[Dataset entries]
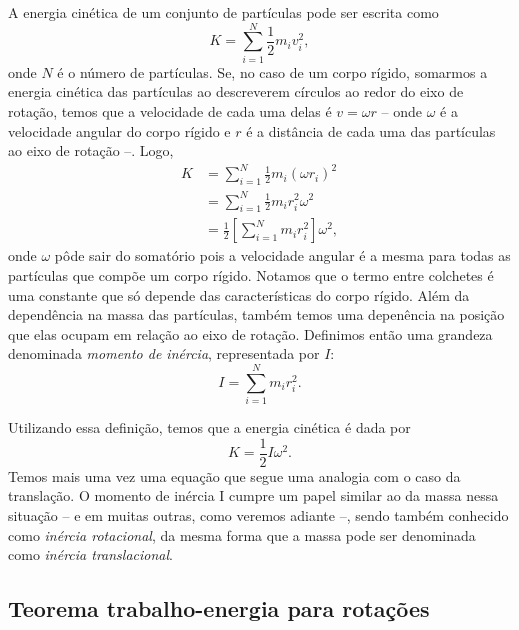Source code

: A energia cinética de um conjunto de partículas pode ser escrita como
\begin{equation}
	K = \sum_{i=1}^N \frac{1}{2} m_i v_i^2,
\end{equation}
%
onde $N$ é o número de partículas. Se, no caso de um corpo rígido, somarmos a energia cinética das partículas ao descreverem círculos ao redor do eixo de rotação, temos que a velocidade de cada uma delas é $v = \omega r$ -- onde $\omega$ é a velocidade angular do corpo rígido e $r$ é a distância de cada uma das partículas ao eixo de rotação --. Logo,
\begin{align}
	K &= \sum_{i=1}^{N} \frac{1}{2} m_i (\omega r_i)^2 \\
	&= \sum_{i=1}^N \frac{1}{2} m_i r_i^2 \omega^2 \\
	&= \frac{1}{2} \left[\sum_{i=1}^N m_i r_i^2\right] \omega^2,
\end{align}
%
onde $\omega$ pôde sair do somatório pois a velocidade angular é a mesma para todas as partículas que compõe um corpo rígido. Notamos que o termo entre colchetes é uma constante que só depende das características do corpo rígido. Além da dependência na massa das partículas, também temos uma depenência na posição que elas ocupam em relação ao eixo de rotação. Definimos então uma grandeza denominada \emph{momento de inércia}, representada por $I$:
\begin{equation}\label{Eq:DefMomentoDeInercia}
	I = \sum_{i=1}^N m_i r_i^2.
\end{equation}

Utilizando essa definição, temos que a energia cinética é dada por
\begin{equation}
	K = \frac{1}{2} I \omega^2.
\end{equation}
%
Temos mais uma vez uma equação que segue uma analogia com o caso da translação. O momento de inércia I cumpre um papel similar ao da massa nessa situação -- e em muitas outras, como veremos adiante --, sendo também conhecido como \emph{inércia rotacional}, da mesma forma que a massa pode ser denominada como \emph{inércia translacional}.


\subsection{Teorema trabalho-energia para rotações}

-- Description of the task --
Transcribe all the records above word for word, without their images.

-- Task result --
Source code

: A energia cinética de um conjunto de partículas pode ser escrita como
\begin{equation}
	K = \sum_{i=1}^N \frac{1}{2} m_i v_i^2,
\end{equation}
%
onde $N$ é o número de partículas. Se, no caso de um corpo rígido, somarmos a energia cinética das partículas ao descreverem círculos ao redor do eixo de rotação, temos que a velocidade de cada uma delas é $v = \omega r$ -- onde $\omega$ é a velocidade angular do corpo rígido e $r$ é a distância de cada uma das partículas ao eixo de rotação --. Logo,
\begin{align}
	K &= \sum_{i=1}^{N} \frac{1}{2} m_i (\omega r_i)^2 \\
	&= \sum_{i=1}^N \frac{1}{2} m_i r_i^2 \omega^2 \\
	&= \frac{1}{2} \left[\sum_{i=1}^N m_i r_i^2\right] \omega^2,
\end{align}
%
onde $\omega$ pôde sair do somatório pois a velocidade angular é a mesma para todas as partículas que compõe um corpo rígido. Notamos que o termo entre colchetes é uma constante que só depende das características do corpo rígido. Além da dependência na massa das partículas, também temos uma depenência na posição que elas ocupam em relação ao eixo de rotação. Definimos então uma grandeza denominada \emph{momento de inércia}, representada por $I$:
\begin{equation}\label{Eq:DefMomentoDeInercia}
	I = \sum_{i=1}^N m_i r_i^2.
\end{equation}

Utilizando essa definição, temos que a energia cinética é dada por
\begin{equation}
	K = \frac{1}{2} I \omega^2.
\end{equation}
%
Temos mais uma vez uma equação que segue uma analogia com o caso da translação. O momento de inércia I cumpre um papel similar ao da massa nessa situação -- e em muitas outras, como veremos adiante --, sendo também conhecido como \emph{inércia rotacional}, da mesma forma que a massa pode ser denominada como \emph{inércia translacional}.


\subsection{Teorema trabalho-energia para rotações}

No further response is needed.